Facebook embroiled in internal transparency battle over Cambridge Analytica scandal

In the wake a scandal over the conservative Cambridge Analytica’s use of data of Facebook users to help Donald Trump in the 2016 election, Facebook is struggling with transparency issues, balancing the need for protecting their reputation over against the need for truth-telling about how Russia used the platform to influence the election. (The New York Times, March 19, 2018, by Nicole Perlroth, Sheera Frenkel and Scott Shane)

A MIT social media expert, Professor Sinan Aral, is worried about the possible fallout over the Cambridge Analytica affair in that a Cambridge University researcher who was trusted with Facebook data for academic study illegally gave the data of 50 million users to the company. With increased pressure for security, Facebook may now be more guarded about sharing its data with those studying the impact of social media on society. (MIT Technology Review, March 20, 2018, by Martin Giles)

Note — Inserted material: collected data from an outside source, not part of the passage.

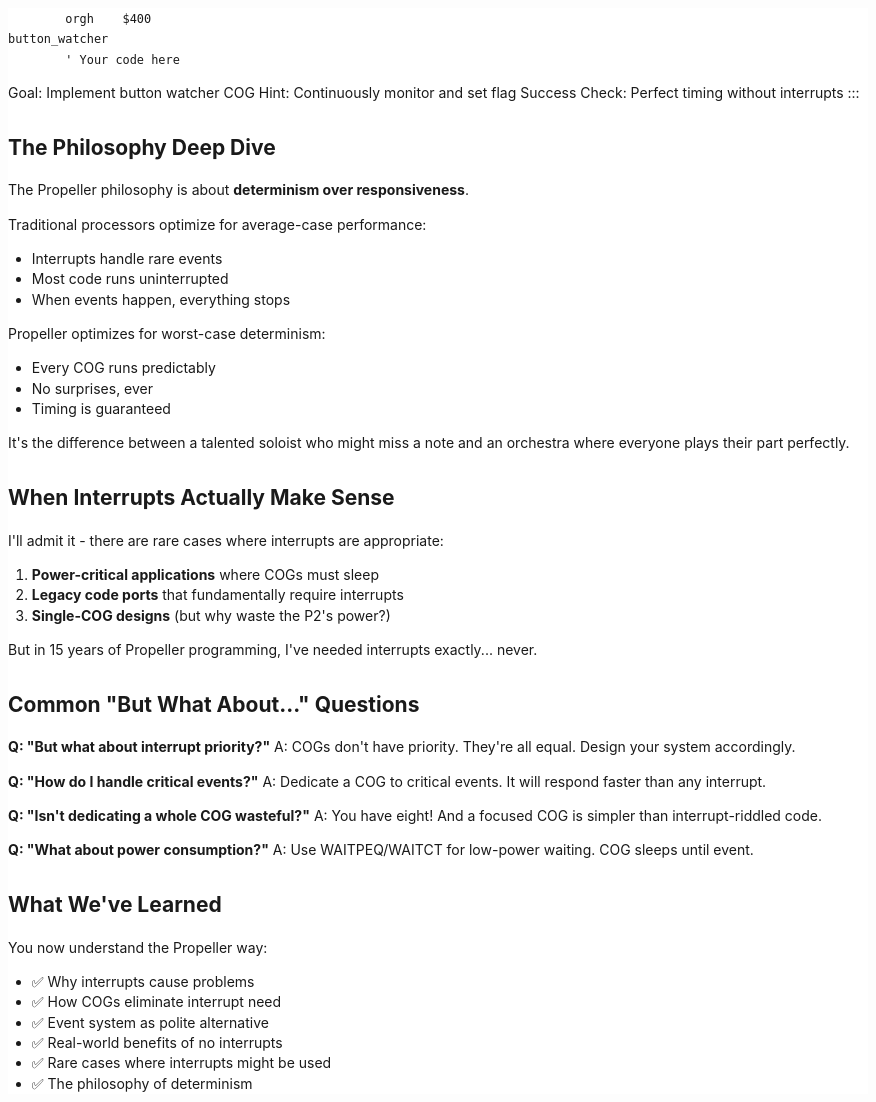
 ```pasm2
        orgh    $400
button_watcher
        ' Your code here
```

Goal: Implement button watcher COG
Hint: Continuously monitor and set flag
Success Check: Perfect timing without interrupts
:::

## The Philosophy Deep Dive

The Propeller philosophy is about **determinism over responsiveness**.

Traditional processors optimize for average-case performance:
- Interrupts handle rare events
- Most code runs uninterrupted
- When events happen, everything stops

Propeller optimizes for worst-case determinism:
- Every COG runs predictably
- No surprises, ever
- Timing is guaranteed

It's the difference between a talented soloist who might miss a note and an orchestra where everyone plays their part perfectly.

## When Interrupts Actually Make Sense

I'll admit it - there are rare cases where interrupts are appropriate:

1. **Power-critical applications** where COGs must sleep
2. **Legacy code ports** that fundamentally require interrupts
3. **Single-COG designs** (but why waste the P2's power?)

But in 15 years of Propeller programming, I've needed interrupts exactly... never.

## Common "But What About..." Questions

**Q: "But what about interrupt priority?"**
A: COGs don't have priority. They're all equal. Design your system accordingly.

**Q: "How do I handle critical events?"**
A: Dedicate a COG to critical events. It will respond faster than any interrupt.

**Q: "Isn't dedicating a whole COG wasteful?"**
A: You have eight! And a focused COG is simpler than interrupt-riddled code.

**Q: "What about power consumption?"**
A: Use WAITPEQ/WAITCT for low-power waiting. COG sleeps until event.

## What We've Learned

You now understand the Propeller way:
- ✅ Why interrupts cause problems
- ✅ How COGs eliminate interrupt need
- ✅ Event system as polite alternative
- ✅ Real-world benefits of no interrupts
- ✅ Rare cases where interrupts might be used
- ✅ The philosophy of determinism
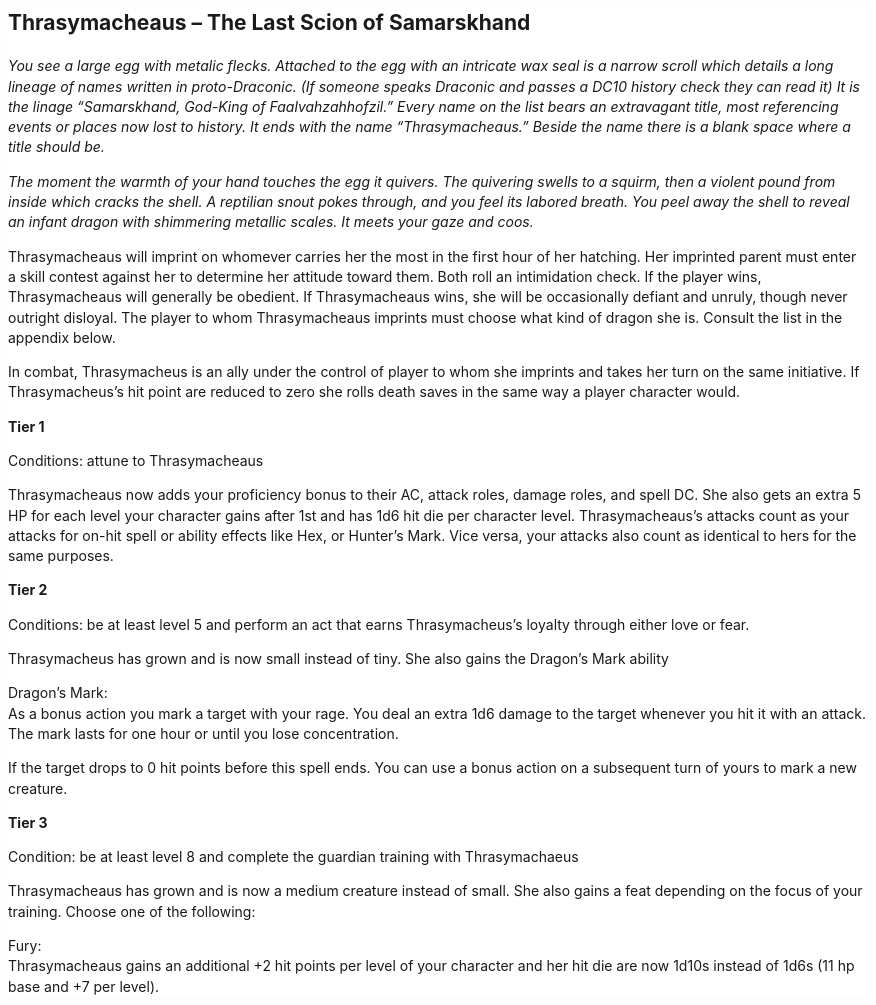 Thrasymacheaus – The Last Scion of Samarskhand
----------------------------------------------

_You see a large egg with metalic flecks. Attached to the egg with an intricate wax seal is a narrow scroll which details a long lineage of names written in proto-Draconic. (If someone speaks Draconic and passes a DC10 history check they can read it) It is the linage “Samarskhand, God-King of Faalvahzahhofzil.” Every name on the list bears an extravagant title, most referencing events or places now lost to history. It ends with the name “Thrasymacheaus.” Beside the name there is a blank space where a title should be._

_The moment the warmth of your hand touches the egg it quivers. The quivering swells to a squirm, then a violent pound from inside which cracks the shell. A reptilian snout pokes through, and you feel its labored breath. You peel away the shell to reveal an infant dragon with shimmering metallic scales. It meets your gaze and coos._

Thrasymacheaus will imprint on whomever carries her the most in the first hour of her hatching. Her imprinted parent must enter a skill contest against her to determine her attitude toward them. Both roll an intimidation check. If the player wins, Thrasymacheaus will generally be obedient. If Thrasymacheaus wins, she will be occasionally defiant and unruly, though never outright disloyal. The player to whom Thrasymacheaus imprints must choose what kind of dragon she is. Consult the list in the appendix below.

In combat, Thrasymacheus is an ally under the control of player to whom she imprints and takes her turn on the same initiative. If Thrasymacheus’s hit point are reduced to zero she rolls death saves in the same way a player character would.

**Tier 1**

Conditions: attune to Thrasymacheaus

Thrasymacheaus now adds your proficiency bonus to their AC, attack roles, damage roles, and spell DC. She also gets an extra 5 HP for each level your character gains after 1st and has 1d6 hit die per character level. Thrasymacheaus’s attacks count as your attacks for on-hit spell or ability effects like Hex, or Hunter’s Mark. Vice versa, your attacks also count as identical to hers for the same purposes.

**Tier 2**

Conditions: be at least level 5 and perform an act that earns Thrasymacheus’s loyalty through either love or fear.

Thrasymacheus has grown and is now small instead of tiny. She also gains the Dragon’s Mark ability

Dragon’s Mark:  
As a bonus action you mark a target with your rage. You deal an extra 1d6 damage to the target whenever you hit it with an attack. The mark lasts for one hour or until you lose concentration.

If the target drops to 0 hit points before this spell ends. You can use a bonus action on a subsequent turn of yours to mark a new creature.

**Tier 3**

Condition: be at least level 8 and complete the guardian training with Thrasymachaeus

Thrasymacheaus has grown and is now a medium creature instead of small. She also gains a feat depending on the focus of your training. Choose one of the following:

Fury:  
Thrasymacheaus gains an additional +2 hit points per level of your character and her hit die are now 1d10s instead of 1d6s (11 hp base and +7 per level).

Facebook critics have long pressured the company to make its data more open. “It should let outsiders audit its data and peer around inside with a flashlight. But it was an excess of openness with developers—and opaque privacy practices—that got the company in trouble here. Facebook tightened up third-party access in 2015, meaning an exact replay of the Cambridge Analytica fiasco couldn’t happen today. But if the company decides to close down even further, then what happens to the researchers doing genuinely important work using the platform? How well can you vet intentions?” write Nicholas Thompson and Fred Bogelstein in Wired, March 20, 2018.